## TO DO
Please check every line of the listing for "self" and copy each line where it is found.
▼
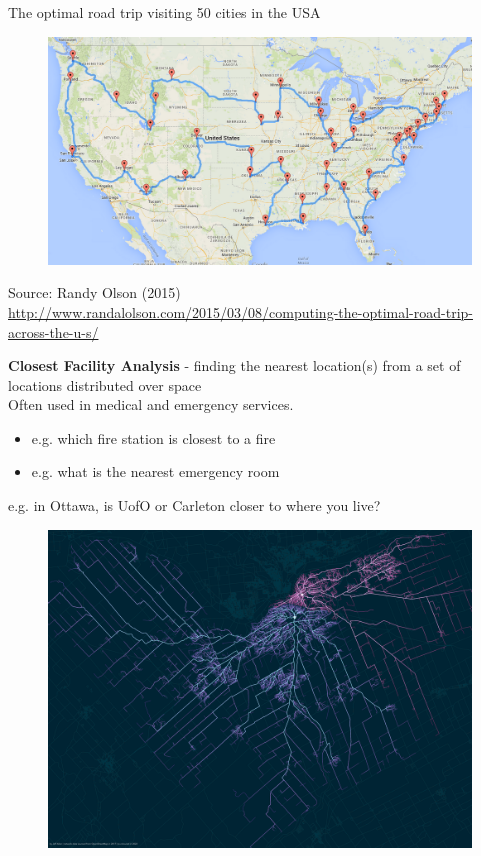 \documentclass[aspectratio=169]{beamer}
\begin{document}
\begin{frame}
	\small The optimal road trip visiting 50 cities in the USA
	\begin{figure}
		\centering
		\includegraphics[width=0.9\linewidth]{images/travel_usa}
	\end{figure}
	
	\tiny Source: Randy Olson (2015)  \url{http://www.randalolson.com/2015/03/08/computing-the-optimal-road-trip-across-the-u-s/}
\end{frame}	




\begin{frame}

	\textbf{Closest Facility Analysis} - finding the nearest location(s) from a set of locations distributed over space \\
	\vspace{3mm}
	Often used in medical and emergency services. 
	\begin{itemize}
		\item e.g. which fire station is closest to a fire
		\item e.g. what is the nearest emergency room
	\end{itemize}
\end{frame}



\begin{frame}
	
	e.g. in Ottawa, is UofO or Carleton closer to where you live?
	
	\begin{figure}
		\centering
		\includegraphics[width=0.79\linewidth]{images/ottawa_2c.png}
	\end{figure}
	\tiny \url{}
\end{frame}
\end{document}
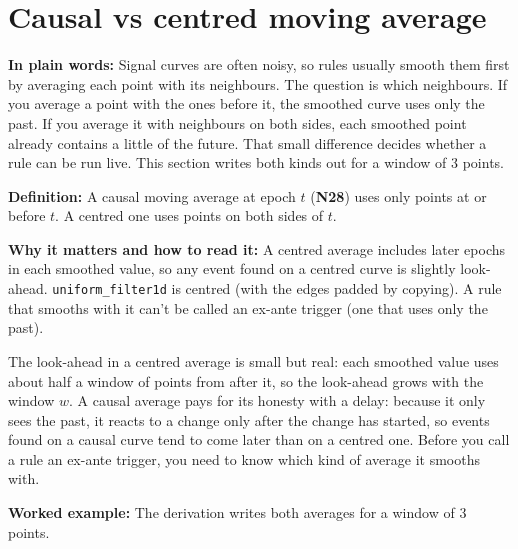 \documentclass[11pt,a4paper,oneside,openany]{report}
\newcommand{\code}[1]{\texttt{#1}}
\newcommand{\gl}[1]{\textbf{#1}}   %
\newcommand{\fplain}{\textbf{In plain words:} }
\newcommand{\fdef}{\textbf{Definition:} }
\newcommand{\fread}{\par\textbf{Why it matters and how to read it:} }
\newcommand{\fex}{\par\textbf{Worked example:} }
\begin{document}
\section{Causal vs centred moving average}
\fplain Signal curves are often noisy, so rules usually smooth them first by averaging each point with its neighbours. The question is which neighbours. If you average a point with the ones before it, the smoothed curve uses only the past. If you average it with neighbours on both sides, each smoothed point already contains a little of the future. That small difference decides whether a rule can be run live. This section writes both kinds out for a window of 3 points.

\fdef A causal moving average at epoch $t$ (\gl{N28}) uses only points at or before $t$. A centred one uses points on both sides of $t$.
\fread A centred average includes later epochs in each smoothed value, so any event found on a centred curve is slightly look-ahead. \code{uniform\_\allowbreak{}filter1d} is centred (with the edges padded by copying). A rule that smooths with it can't be called an ex-ante trigger (one that uses only the past).

The look-ahead in a centred average is small but real: each smoothed value uses about half a window of points from after it, so the look-ahead grows with the window $w$. A causal average pays for its honesty with a delay: because it only sees the past, it reacts to a change only after the change has started, so events found on a causal curve tend to come later than on a centred one. Before you call a rule an ex-ante trigger, you need to know which kind of average it smooths with.

\fex The derivation writes both averages for a window of 3 points.
\end{document}
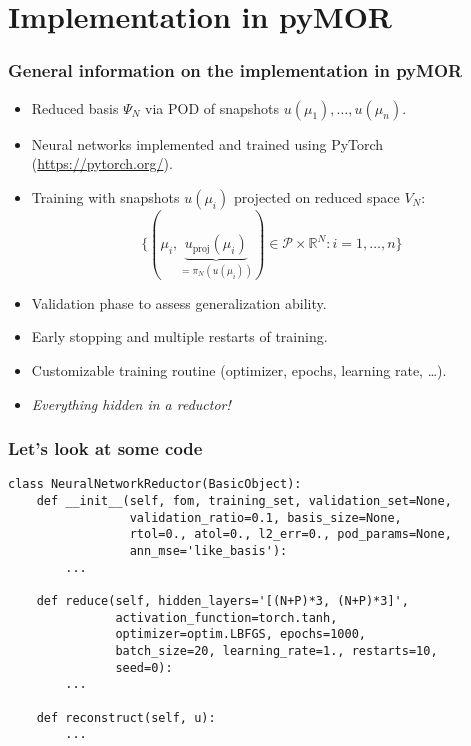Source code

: \documentclass[%
]{beamer}
\begin{document}
\section{Implementation in pyMOR}
\begin{frame}[fragile]
	\frametitle{General information on the implementation in pyMOR}
	\begin{itemize}
		\item Reduced basis $\Psi_N$ via POD of snapshots $u(\mu_1),\dots,u(\mu_{n})$.
		\item Neural networks implemented and trained using PyTorch (\url{https://pytorch.org/}).
		\item Training with snapshots $u(\mu_i)$ projected on reduced space $V_N$:
		\[
			\{(\mu_i,\underbrace{u_{\mathrm{proj}}(\mu_i)}_{=\pi_N(u(\mu_i))})\in\mathcal{P}\times\mathbb{R}^N:i=1,\dots,n\}
		\]
		\item Validation phase to assess generalization ability.
		\item Early stopping and multiple restarts of training.
		\item Customizable training routine (optimizer, epochs, learning rate, \dots).
		\item \emph{Everything hidden in a reductor!}
	\end{itemize}
\end{frame}
\begin{frame}[fragile]
	\frametitle{Let's look at some code \textellipsis}
	\begin{verbatim}
class NeuralNetworkReductor(BasicObject):
    def __init__(self, fom, training_set, validation_set=None,
                 validation_ratio=0.1, basis_size=None,
                 rtol=0., atol=0., l2_err=0., pod_params=None,
                 ann_mse='like_basis'):
        ...

    def reduce(self, hidden_layers='[(N+P)*3, (N+P)*3]',
               activation_function=torch.tanh,
               optimizer=optim.LBFGS, epochs=1000,
               batch_size=20, learning_rate=1., restarts=10,
               seed=0):
        ...
                                
    def reconstruct(self, u):
        ...
	\end{verbatim}
\end{frame}
\end{document}
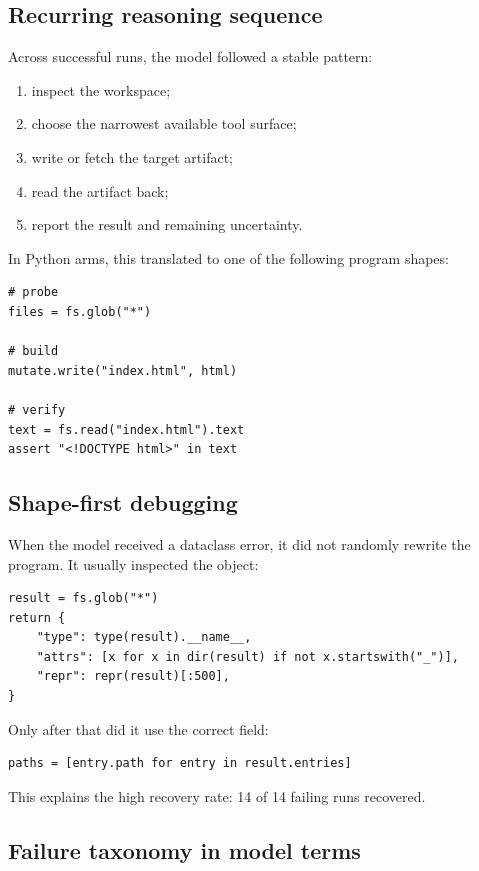 \documentclass[11pt]{article}
\begin{document}
\subsection{Recurring reasoning sequence}

Across successful runs, the model followed a stable pattern:

\begin{enumerate}[leftmargin=1.5em]
\item inspect the workspace;
\item choose the narrowest available tool surface;
\item write or fetch the target artifact;
\item read the artifact back;
\item report the result and remaining uncertainty.
\end{enumerate}

In Python arms, this translated to one of the following program shapes:

\begin{lstlisting}[style=python]
# probe
files = fs.glob("*")

# build
mutate.write("index.html", html)

# verify
text = fs.read("index.html").text
assert "<!DOCTYPE html>" in text
\end{lstlisting}

\subsection{Shape-first debugging}

When the model received a dataclass error, it did not randomly rewrite the
program.  It usually inspected the object:

\begin{lstlisting}[style=python]
result = fs.glob("*")
return {
    "type": type(result).__name__,
    "attrs": [x for x in dir(result) if not x.startswith("_")],
    "repr": repr(result)[:500],
}
\end{lstlisting}

Only after that did it use the correct field:

\begin{lstlisting}[style=python]
paths = [entry.path for entry in result.entries]
\end{lstlisting}

This explains the high recovery rate: 14 of 14 failing runs recovered.

\subsection{Failure taxonomy in model terms}
\end{document}
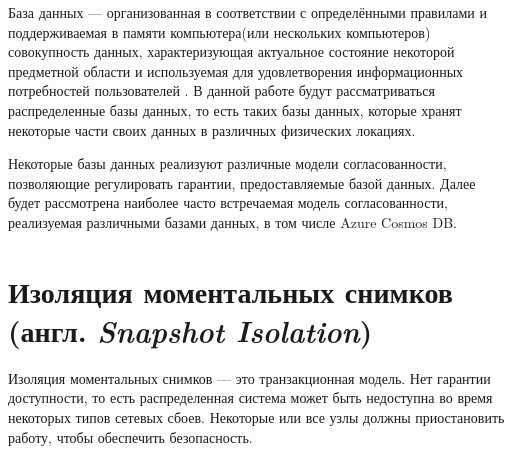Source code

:\documentclass[12pt,  openany]{book}
\begin{document}
\par База данных --- организованная в соответствии с определёнными правилами и поддерживаемая в памяти компьютера(или нескольких компьютеров) совокупность данных, характеризующая актуальное состояние некоторой предметной области и используемая для удовлетворения информационных потребностей пользователей \cite{db}.  В данной работе будут рассматриваться распределенные базы данных, то есть таких базы данных,  которые хранят некоторые части своих данных в различных физических локациях.
\par Некоторые базы данных реализуют различные модели согласованности, позволяющие регулировать гарантии, предоставляемые базой данных. Далее будет рассмотрена наиболее часто встречаемая модель согласованности, реализуемая различными базами данных, в том числе Azure Cosmos DB.

\section{Изоляция моментальных снимков (англ.  \textit{Snapshot Isolation})\cite{jepsenConsistencyModels}}
Изоляция моментальных снимков --- это транзакционная модель. Нет гарантии доступности, то есть распределенная система может быть недоступна во время некоторых типов сетевых сбоев. Некоторые или все узлы должны приостановить работу, чтобы обеспечить безопасность.
\end{document}
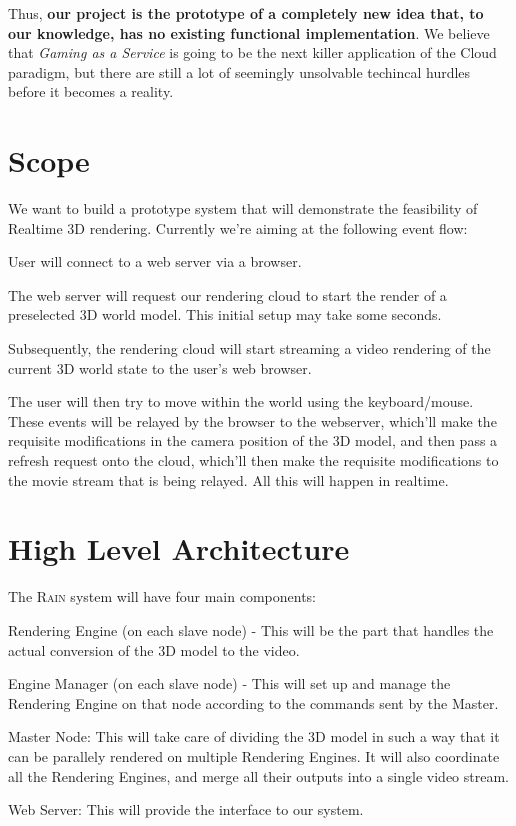 \documentclass[10pt]{article}
\newenvironment{my_itemize}
{\begin{itemize}
  \setlength{\itemsep}{0pt}
  \setlength{\parskip}{0pt}
  \setlength{\parsep}{0pt}}
{\end{itemize}}
\begin{document}
Thus, \textbf{our project is the prototype of a completely new idea that, to our knowledge, has no existing functional implementation}. We believe that \emph{Gaming as a Service} is going to be the next killer application of the Cloud paradigm, but there are still a lot of seemingly unsolvable techincal hurdles before it becomes a reality.


\section{Scope}
We want to build a prototype system that will demonstrate the feasibility of Realtime 3D rendering. Currently we're aiming at the following event flow:
\begin{my_itemize}
\item User will connect to a web server via a browser. 
\item The web server will request our rendering cloud to start the render of a preselected 3D world model. This initial setup may take some seconds.
\item Subsequently, the rendering cloud will start streaming a video rendering of the current 3D world state to the user's web browser.
\item The user will then try to move within the world using the keyboard/mouse. These events will be relayed by the browser to the webserver, which'll make the requisite modifications in the camera position of the 3D model, and then pass a refresh request onto the cloud, which'll then make the requisite modifications to the movie stream that is being relayed. All this will happen in realtime.
\end{my_itemize}

\section{High Level Architecture}
The \textsc{Rain} system will have four main components:
\begin{my_itemize}
\item Rendering Engine (on each slave node) - This will be the part that handles the actual conversion of the 3D model to the video.
\item Engine Manager (on each slave node) - This will set up and manage the Rendering Engine on that node according to the commands sent by the Master.
\item Master Node: This will take care of dividing the 3D model in such a way that it can be parallely rendered on multiple Rendering Engines. It will also coordinate all the Rendering Engines, and merge all their outputs into a single video stream.
\item Web Server: This will provide the interface to our system.
\end{my_itemize}
\end{document}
▲
## SOLUTION FOR THIS TASK
    def __init__(self, fom, training_set, validation_set=None,
    def reduce(self, hidden_layers='[(N+P)*3, (N+P)*3]',
    def reconstruct(self, u):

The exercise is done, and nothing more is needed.